Parallel External Sort-Merge
Assumptions:
Assume n
processors, P0, P1, …, Pn-1 and n disks D0,
D1, …, Dn-1.
Disk Di
is associated with Processor Pi.
Relation R is partitioned into R0, R1, …, Rn-1
using Round-robin technique or Hash Partitioning technique or Range
Partitioning technique (partitioned on any attribute)
Objective:
Our objective
is to sort a relation (table) Ri on an attribute A in parallel where
R resides on n disks.
Steps:
Step 1: Sort
the relation partition Ri which is stored on disk Di on
the sorting attribute of the query.
Step 2: Identify
a range partition vector v and range partition every Ri into
processors, P0, P1, …, Pn-1 using vector v.
Step 3: Each
processor Pi performs a merge on the incoming range partitioned data
from every other processors (The data are actually transferred in order. That is,
all processors send first partition into P0, then all processors sends second
partition into P1, and so on).
Step 4: Finally,
concatenate all the sorted data from different processors to get the final
result.
Point to note:
Range
partition must be done using a good range-partitioning vector. Otherwise, skew
might be the problem.
Example:
Let us
explain the above said process with simple example. Consider the following
relation schema Employee;
Employee (Emp_ID, EName, Salary)
Assume that
relation Employee is permanently partitioned using Round-robin technique
into 3 disks D0, D1, and D2 which are
associated with processors P0, P1, and P2. At
processors P0, P1, and P2, the relations are
named Employee0, Employee1 and Employee2 respectively. This initial state is
given in Figure 1.
Figure 1 - Partitioned Employee |
Assume that
the following sorting query is initiated.
SELECT
* FROM Employee ORDER BY Salary;
As already said,
the table Employee is not partitioned on the sorting attribute Salary. Then,
the Parallel External Sort-Merge technique works as follows;
Step 1:
Sort the data
stored in every partition (every disk) using the ordering attribute Salary. (Sorting
of data in every partition is done temporarily). At this stage every Employeei
contains salary values of range minimum to maximum. The partitions sorted
in ascending order is shown below, in Figure 2.

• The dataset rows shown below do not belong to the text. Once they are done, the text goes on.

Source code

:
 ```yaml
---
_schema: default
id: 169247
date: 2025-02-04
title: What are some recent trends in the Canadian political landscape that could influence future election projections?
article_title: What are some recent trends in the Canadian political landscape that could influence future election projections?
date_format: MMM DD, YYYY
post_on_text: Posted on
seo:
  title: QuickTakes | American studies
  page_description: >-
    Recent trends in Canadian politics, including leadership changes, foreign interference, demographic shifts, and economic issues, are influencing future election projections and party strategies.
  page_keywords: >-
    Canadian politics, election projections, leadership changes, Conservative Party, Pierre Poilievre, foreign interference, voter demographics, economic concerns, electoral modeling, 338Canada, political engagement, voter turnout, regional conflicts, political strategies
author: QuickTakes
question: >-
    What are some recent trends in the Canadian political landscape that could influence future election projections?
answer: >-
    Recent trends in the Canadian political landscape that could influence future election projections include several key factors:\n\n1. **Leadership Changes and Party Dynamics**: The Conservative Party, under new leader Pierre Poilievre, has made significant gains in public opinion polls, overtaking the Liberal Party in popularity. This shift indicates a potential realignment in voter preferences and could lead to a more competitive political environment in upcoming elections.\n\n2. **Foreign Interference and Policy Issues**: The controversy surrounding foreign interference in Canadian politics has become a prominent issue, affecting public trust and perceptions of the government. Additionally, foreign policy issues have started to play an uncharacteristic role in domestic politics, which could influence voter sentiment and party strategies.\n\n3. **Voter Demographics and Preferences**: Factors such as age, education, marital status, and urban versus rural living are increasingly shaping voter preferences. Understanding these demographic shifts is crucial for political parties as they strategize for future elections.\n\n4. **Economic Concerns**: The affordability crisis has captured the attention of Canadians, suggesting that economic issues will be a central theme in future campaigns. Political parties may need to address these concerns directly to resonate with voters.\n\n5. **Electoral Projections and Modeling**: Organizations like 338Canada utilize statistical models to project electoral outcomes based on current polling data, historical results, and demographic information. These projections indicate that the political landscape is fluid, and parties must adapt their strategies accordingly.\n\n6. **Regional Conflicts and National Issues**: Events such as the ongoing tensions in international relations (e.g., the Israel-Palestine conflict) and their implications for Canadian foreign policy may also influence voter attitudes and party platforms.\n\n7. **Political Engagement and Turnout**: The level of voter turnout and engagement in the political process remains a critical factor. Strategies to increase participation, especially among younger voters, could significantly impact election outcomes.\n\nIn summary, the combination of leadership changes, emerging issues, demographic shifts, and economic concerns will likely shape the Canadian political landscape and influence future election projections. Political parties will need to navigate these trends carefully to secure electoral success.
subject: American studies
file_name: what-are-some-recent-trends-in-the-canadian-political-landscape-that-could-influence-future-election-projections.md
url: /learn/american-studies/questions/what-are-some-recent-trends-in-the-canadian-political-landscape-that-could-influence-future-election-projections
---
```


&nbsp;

Figure 2 - Partitioned Employee in ascending order on Salary attribute |
Step 2:
We have to
identify a range vector v on the Salary attribute. The range vector is of the
form v[v0, v1, …, vn-2]. For our
example, let us assume the following range vector;
v[14000,
24000]
This range
vector represents 3 ranges, range 0 (14000 and less), range 1 (14001 to 24000)
and range 2 (24001 and more).
Redistribute every
partition (Employee0, Employee1 and Employee2) using these range vectors into 3
disks temporarily. What would be the status of Temp_Employee 0, 1, and 2 after
distributing Employee 0 is given in Figure 3.
Figure 3 - Distribution of Employee 0 according to the range vector |
Step 3:
Actually, the
above said distribution is executed at all processors in parallel such that
processors P0, P1, and P2 are sending the first partition of Employee 0, 1, and 2 to disk 0. Upon receiving
the records from various partitions, the receiving processor P0
merges the sorted
data. This is shown in Figure 4.
Figure 4 - Merging data of range <=14000 at D0 from all the disks |
The above
said process is done at all processors for different partitions. The final
version of Temp_Employee 0, 1, and 2 are shown in Figure 5.
Figure 5 - Status of Temp_Employee 0, 1, and 2 after distributing all ranges from all disks |
Step 4:
The final
concatenation of sorted data from all the disks is trivial.